I can pinpoint the exact moment that I became interested in peace building in relation to privilege and isolation. I grew up in Kingston, Jamaica (a beautiful country, but one also rife with crime and corruption) for most of my life and lived in Downtown Kingston, which, other than the financial district, was known to be very dangerous. Few of the the kids I went to school with were allowed to visit me, and most people in the safer parts of Jamaica were shocked to hear where my family and I lived. In 2010, there was an incursion into a neighborhood in Downtown Kingston (Tivoli Gardens) for the extradition of a famed drug lord. The poorer neighborhoods of Downtown Kingston were under siege by the National Guard: children were searched for guns on their way to school, families were thrown out of their homes so that soldiers could occupy their houses, and many were injured or killed during the week of the incursion. The entire city was in a state of emergency, and for once, those who I went to school with felt the smallest inkling of what it meant to live in a place of civil unrest and violence, and from my bubble in downtown Kingston I did too. It was during this incursion that I realized that peace in my country, or even peace globally was so far from being achieved when isolated from the most basic human emotions of empathy and generosity. It was not until the most privileged of Jamaica’s livelihoods were threatened, that there was an urge for something to be done about the civil unrest, and even at that point the system was irreversible.

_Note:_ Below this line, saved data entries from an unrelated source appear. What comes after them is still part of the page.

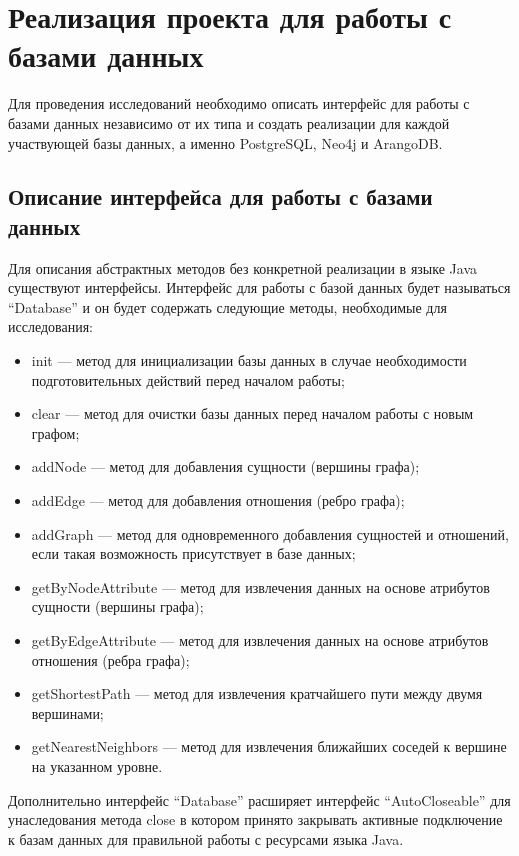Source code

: \chapter{Реализация проекта для работы с базами данных}

Для проведения исследований необходимо описать интерфейс для работы с базами данных независимо от их типа и создать реализации для каждой участвующей базы данных, а именно PostgreSQL, Neo4j и ArangoDB.


\section{Описание интерфейса для работы с базами данных}

Для описания абстрактных методов без конкретной реализации в языке Java существуют интерфейсы. Интерфейс для работы с базой данных будет называться “Database” и он будет содержать следующие методы, необходимые для исследования:

\begin{itemize}
    \item init — метод для инициализации базы данных в случае необходимости подготовительных действий перед началом работы;
    \item clear — метод для очистки базы данных перед началом работы с новым графом;
    \item addNode — метод для добавления сущности (вершины графа);
    \item addEdge — метод для добавления отношения (ребро графа);
    \item addGraph — метод для одновременного добавления сущностей и отношений, если такая возможность присутствует в базе данных;
    \item getByNodeAttribute — метод для извлечения данных на основе атрибутов сущности (вершины графа);
    \item getByEdgeAttribute — метод для извлечения данных на основе атрибутов отношения (ребра графа);
    \item getShortestPath — метод для извлечения кратчайшего пути между двумя вершинами;
    \item getNearestNeighbors — метод для извлечения ближайших соседей к вершине на указанном уровне.
\end{itemize}

Дополнительно интерфейс “Database” расширяет интерфейс “AutoCloseable” для унаследования метода close в котором принято закрывать активные подключение к базам данных для правильной работы с ресурсами языка Java.


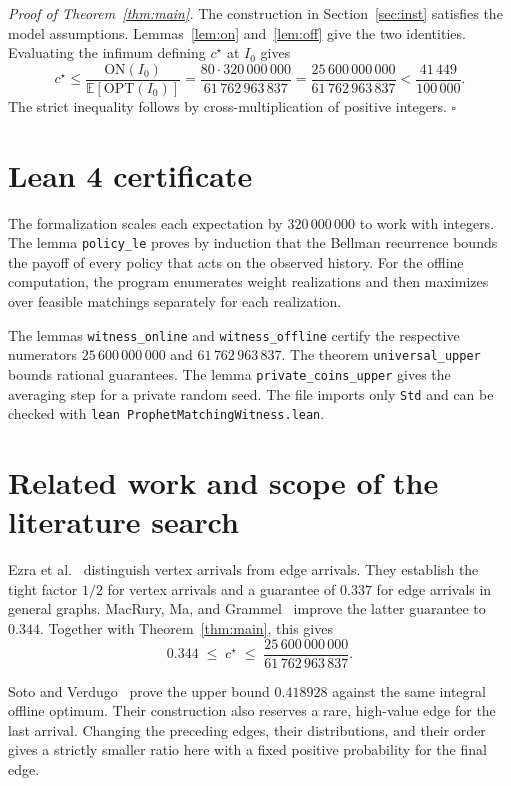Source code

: \documentclass[11pt,a4paper]{article}
\newcommand{\E}{\mathbb{E}}
\newcommand{\OPT}{\mathrm{OPT}}
\newcommand{\numon}{25\,600\,000\,000}
\newcommand{\numoff}{61\,762\,963\,837}
\newcommand{\masa}{320\,000\,000}
\newenvironment{prueba}[1][Proof]{\par\smallskip\noindent\textit{#1.}\enspace}{\unskip\nobreak\hfill\(\square\)\par\smallskip}
\newcommand{\ON}{\mathrm{ON}}
\begin{document}
\begin{prueba}[Proof of Theorem~\ref{thm:main}]
The construction in Section~\ref{sec:inst} satisfies the model assumptions. Lemmas~\ref{lem:on} and~\ref{lem:off} give the two identities. Evaluating the infimum defining \(c^\star\) at \(I_0\) gives
\[
 c^\star\leq\frac{\ON(I_0)}{\E[\OPT(I_0)]}
 =\frac{80\cdot\masa}{\numoff}
 =\frac{\numon}{\numoff}<\frac{41\,449}{100\,000}.
\]
The strict inequality follows by cross-multiplication of positive integers.
\end{prueba}

\clearpage
\section{Lean 4 certificate}
The formalization scales each expectation by \(\masa\) to work with integers. The lemma \texttt{policy\_le} proves by induction that the Bellman recurrence bounds the payoff of every policy that acts on the observed history. For the offline computation, the program enumerates weight realizations and then maximizes over feasible matchings separately for each realization.

{\raggedright The lemmas \texttt{witness\_online} and \texttt{witness\_offline} certify the respective numerators \(\numon\) and \(\numoff\). The theorem \texttt{universal\_upper} bounds rational guarantees. The lemma \texttt{private\_coins\_upper} gives the averaging step for a private random seed. The file imports only \texttt{Std} and can be checked with \texttt{lean ProphetMatchingWitness.lean}.\par}


\section{Related work and scope of the literature search}
Ezra et al.~\cite{ezra} distinguish vertex arrivals from edge arrivals. They establish the tight factor \(1/2\) for vertex arrivals and a guarantee of \(0.337\) for edge arrivals in general graphs. MacRury, Ma, and Grammel~\cite{mmg} improve the latter guarantee to \(0.344\). Together with Theorem~\ref{thm:main}, this gives
\[
 0.344 \;\leq\; c^\star \;\leq\; \frac{\numon}{\numoff}.
\]

Soto and Verdugo~\cite[Theorem~1(b)]{sv} prove the upper bound \(0.418928\) against the same integral offline optimum. Their construction also reserves a rare, high-value edge for the last arrival. Changing the preceding edges, their distributions, and their order gives a strictly smaller ratio here with a fixed positive probability for the final edge.
\end{document}
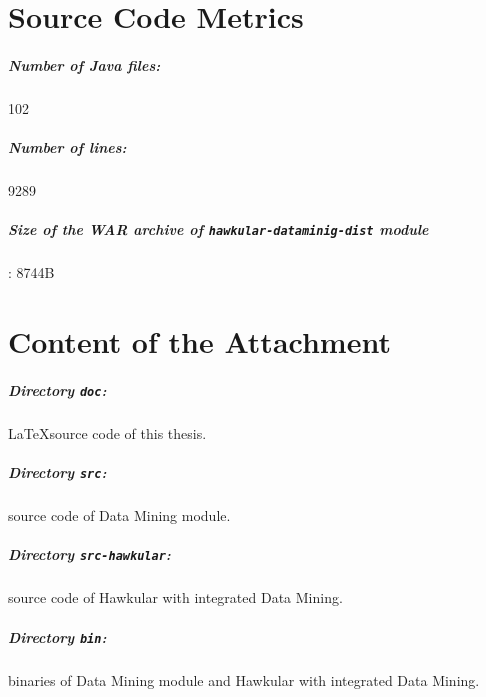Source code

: \chapter{Source Code Metrics}
    \paragraph*{Number of Java files:} 102
    \paragraph*{Number of lines:} 9289
    \paragraph*{Size of the WAR archive of \texttt{hawkular-dataminig-dist} module} : 8744B

\chapter{Content of the Attachment}
    \paragraph*{Directory \texttt{doc}:} \LaTeX source code of this thesis.
    \paragraph*{Directory \texttt{src}:} source code of Data Mining module.
    \paragraph*{Directory \texttt{src-hawkular}:} source code of Hawkular with integrated Data Mining.
    \paragraph*{Directory \texttt{bin}:} binaries of Data Mining module and Hawkular with integrated Data Mining.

A few years later, I attended UWC in New Mexico, for my last two years of high school where the mission statement was to “make education a force to united peoples, nations and cultures for peace and a sustainable future”. The idea of education as a core structure in peacebuilding has always been, in my opinion, one of the most important factors in the process. It made me think about the children in Tivoli Gardens whose schools were destroyed in the incursion and whose access to what basic education they had was gone. It also made me think about the difference education played in this children’s lives, but also in encouraging the engagement and continuation of the peacebuilding process.

During SPP, I hope to learn further how education can be used universally, without class bias, to promote ideas of peace and erase the borders that privilege and distance can wedge in the peacebuilding process. I also hope to learn more about the theoretical aspects of peacebuilding and how they can be applied practically in different areas where factors preventing peace are constantly changing. I hope that with the experience from this program  I will be able to more wholly understand what factors are most important in the peacebuilding process, so that I can work with those who want peace , and also learn how to maintain that peace long term.